Question

A(6 1) B(8 2) and C(9 4) are three vertices of a parallelogram ABCD. If E is the mid point of DC. Find the area of the ∆ADE

Answer 1

midpoint of point A and point C is same as the midpoint of point B and point D so I assume a point D and find its coordinates . After D you can find the coordinates of E as E is the midpoint of DC. Now you have got all the three points of the triangle ADE. With the coordinates of these points determine the area of triangle ADE

Answer 2

Answer:

The area of ADE is 0.75 unit².

Step-by-step explanation:

A(6 1) B(8 2) and C(9 4) are three vertices of a parallelogram ABCD.

Area of triangle ABC is

$A=\frac{1}{2}(x_1(y_2-y_3)+x_2(y_3-y_1)+x_3(y_1-y_2))$

$A=\frac{1}{2}(6(2-4)+8(4-1)+9(1-2))=1.5$

ABCD is a parallelogram. E is mid point of DC.

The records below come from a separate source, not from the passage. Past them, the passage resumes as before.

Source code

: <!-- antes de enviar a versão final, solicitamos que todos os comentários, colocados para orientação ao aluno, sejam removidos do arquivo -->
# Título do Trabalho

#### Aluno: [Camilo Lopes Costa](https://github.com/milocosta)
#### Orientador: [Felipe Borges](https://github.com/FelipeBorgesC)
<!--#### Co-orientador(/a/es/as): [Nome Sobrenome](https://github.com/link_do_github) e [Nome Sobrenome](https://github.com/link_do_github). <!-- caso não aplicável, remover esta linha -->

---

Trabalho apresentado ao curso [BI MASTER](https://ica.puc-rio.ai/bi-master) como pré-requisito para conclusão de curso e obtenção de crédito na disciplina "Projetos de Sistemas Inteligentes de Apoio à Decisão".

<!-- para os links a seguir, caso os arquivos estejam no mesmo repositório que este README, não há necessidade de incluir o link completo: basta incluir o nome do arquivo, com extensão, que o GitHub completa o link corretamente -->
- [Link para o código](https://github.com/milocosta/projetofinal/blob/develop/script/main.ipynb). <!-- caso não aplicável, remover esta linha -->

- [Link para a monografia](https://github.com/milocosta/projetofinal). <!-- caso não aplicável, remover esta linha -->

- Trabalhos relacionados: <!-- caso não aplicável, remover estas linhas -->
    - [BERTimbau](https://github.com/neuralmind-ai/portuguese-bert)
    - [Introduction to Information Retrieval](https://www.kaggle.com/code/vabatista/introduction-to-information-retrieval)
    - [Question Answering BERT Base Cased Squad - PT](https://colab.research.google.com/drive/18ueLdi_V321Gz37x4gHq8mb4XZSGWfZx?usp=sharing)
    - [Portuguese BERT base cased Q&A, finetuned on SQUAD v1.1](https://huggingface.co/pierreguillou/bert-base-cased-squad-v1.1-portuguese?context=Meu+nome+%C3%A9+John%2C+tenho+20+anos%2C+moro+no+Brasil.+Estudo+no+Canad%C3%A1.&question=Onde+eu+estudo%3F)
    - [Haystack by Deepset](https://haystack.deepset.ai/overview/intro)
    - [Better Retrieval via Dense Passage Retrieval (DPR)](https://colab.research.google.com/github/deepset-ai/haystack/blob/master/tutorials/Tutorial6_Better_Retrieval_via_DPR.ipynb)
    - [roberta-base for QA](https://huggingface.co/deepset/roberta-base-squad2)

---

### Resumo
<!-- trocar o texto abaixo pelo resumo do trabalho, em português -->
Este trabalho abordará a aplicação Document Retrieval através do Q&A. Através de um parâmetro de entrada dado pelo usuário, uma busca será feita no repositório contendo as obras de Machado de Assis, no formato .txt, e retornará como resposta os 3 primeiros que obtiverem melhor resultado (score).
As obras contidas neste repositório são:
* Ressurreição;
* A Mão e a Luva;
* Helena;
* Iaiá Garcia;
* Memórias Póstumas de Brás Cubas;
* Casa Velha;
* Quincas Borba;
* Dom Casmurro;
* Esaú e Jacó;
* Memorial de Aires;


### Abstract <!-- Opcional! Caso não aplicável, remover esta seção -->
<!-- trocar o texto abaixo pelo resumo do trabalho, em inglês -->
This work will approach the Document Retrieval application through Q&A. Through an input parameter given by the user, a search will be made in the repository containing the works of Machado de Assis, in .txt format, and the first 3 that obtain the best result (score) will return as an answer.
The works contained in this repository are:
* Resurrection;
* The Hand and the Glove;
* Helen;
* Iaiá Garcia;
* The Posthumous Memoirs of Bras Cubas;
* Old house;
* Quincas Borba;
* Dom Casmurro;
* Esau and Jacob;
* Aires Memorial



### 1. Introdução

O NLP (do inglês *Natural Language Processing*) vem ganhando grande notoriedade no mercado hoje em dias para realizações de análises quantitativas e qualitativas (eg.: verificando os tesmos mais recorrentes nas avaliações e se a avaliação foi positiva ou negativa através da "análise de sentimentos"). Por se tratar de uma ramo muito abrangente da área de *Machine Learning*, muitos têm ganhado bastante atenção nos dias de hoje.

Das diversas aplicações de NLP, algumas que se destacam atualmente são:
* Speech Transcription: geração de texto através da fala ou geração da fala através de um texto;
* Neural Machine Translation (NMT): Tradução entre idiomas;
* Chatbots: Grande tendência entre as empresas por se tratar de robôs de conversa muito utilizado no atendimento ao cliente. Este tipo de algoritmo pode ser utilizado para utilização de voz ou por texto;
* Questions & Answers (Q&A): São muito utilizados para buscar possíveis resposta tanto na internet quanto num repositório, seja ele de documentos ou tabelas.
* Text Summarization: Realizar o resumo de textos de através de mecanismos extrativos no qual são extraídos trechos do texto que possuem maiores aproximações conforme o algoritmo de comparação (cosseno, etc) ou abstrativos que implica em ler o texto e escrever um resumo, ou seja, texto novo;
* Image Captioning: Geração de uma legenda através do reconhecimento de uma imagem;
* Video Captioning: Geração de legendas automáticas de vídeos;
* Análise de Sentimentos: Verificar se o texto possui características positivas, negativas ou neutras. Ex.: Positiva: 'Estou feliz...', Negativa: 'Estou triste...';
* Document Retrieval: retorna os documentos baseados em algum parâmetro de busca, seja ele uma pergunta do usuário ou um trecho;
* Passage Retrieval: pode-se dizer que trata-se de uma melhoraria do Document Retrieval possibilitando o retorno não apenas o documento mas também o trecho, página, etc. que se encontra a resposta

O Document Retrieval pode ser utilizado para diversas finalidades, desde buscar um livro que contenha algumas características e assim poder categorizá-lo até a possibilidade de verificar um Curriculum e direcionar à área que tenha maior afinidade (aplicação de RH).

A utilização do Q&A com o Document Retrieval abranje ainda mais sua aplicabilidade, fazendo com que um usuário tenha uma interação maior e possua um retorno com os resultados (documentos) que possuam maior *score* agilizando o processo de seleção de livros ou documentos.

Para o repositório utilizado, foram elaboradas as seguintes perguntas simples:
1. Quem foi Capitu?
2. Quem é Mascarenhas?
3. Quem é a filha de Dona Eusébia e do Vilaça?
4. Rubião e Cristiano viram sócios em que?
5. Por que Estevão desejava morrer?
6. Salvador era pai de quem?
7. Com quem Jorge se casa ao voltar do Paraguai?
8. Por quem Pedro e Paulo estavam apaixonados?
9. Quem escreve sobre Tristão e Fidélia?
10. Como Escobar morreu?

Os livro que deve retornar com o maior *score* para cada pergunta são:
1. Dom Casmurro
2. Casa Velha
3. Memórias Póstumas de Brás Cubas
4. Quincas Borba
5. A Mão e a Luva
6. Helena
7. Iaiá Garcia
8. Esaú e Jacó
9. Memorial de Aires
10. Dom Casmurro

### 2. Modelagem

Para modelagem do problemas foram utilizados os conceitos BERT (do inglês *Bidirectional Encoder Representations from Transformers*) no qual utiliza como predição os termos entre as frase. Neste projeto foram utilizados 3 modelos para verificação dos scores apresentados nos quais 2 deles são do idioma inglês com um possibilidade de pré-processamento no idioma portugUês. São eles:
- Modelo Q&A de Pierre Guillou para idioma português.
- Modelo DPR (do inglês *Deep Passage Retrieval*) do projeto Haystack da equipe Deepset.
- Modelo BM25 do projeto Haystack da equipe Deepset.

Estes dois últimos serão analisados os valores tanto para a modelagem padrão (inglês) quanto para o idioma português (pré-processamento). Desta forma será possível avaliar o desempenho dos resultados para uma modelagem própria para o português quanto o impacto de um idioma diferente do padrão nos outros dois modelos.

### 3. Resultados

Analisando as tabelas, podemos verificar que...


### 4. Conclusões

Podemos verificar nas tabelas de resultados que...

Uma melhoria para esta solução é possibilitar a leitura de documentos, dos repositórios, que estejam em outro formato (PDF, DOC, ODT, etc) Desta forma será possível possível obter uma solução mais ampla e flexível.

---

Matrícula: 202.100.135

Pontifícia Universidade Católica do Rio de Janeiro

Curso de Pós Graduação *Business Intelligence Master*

Here AC is the diagonal of ABCD. It means AC divides the area of parallelogram in two equal parts.

$Area(ABC)=Area(ACD)$

E is the mid point of DC. It means AE is median of ACD and divide the area of triangle ACD in two equal parts.

$Area(ADE)=\frac{Area(ACD)}{2}$

$Area(ADE)=\frac{Area(ABC)}{2}$

$Area(ADE)=\frac{1.5}{2}=0.75$

Therefore the area of ADE is 0.75 unit².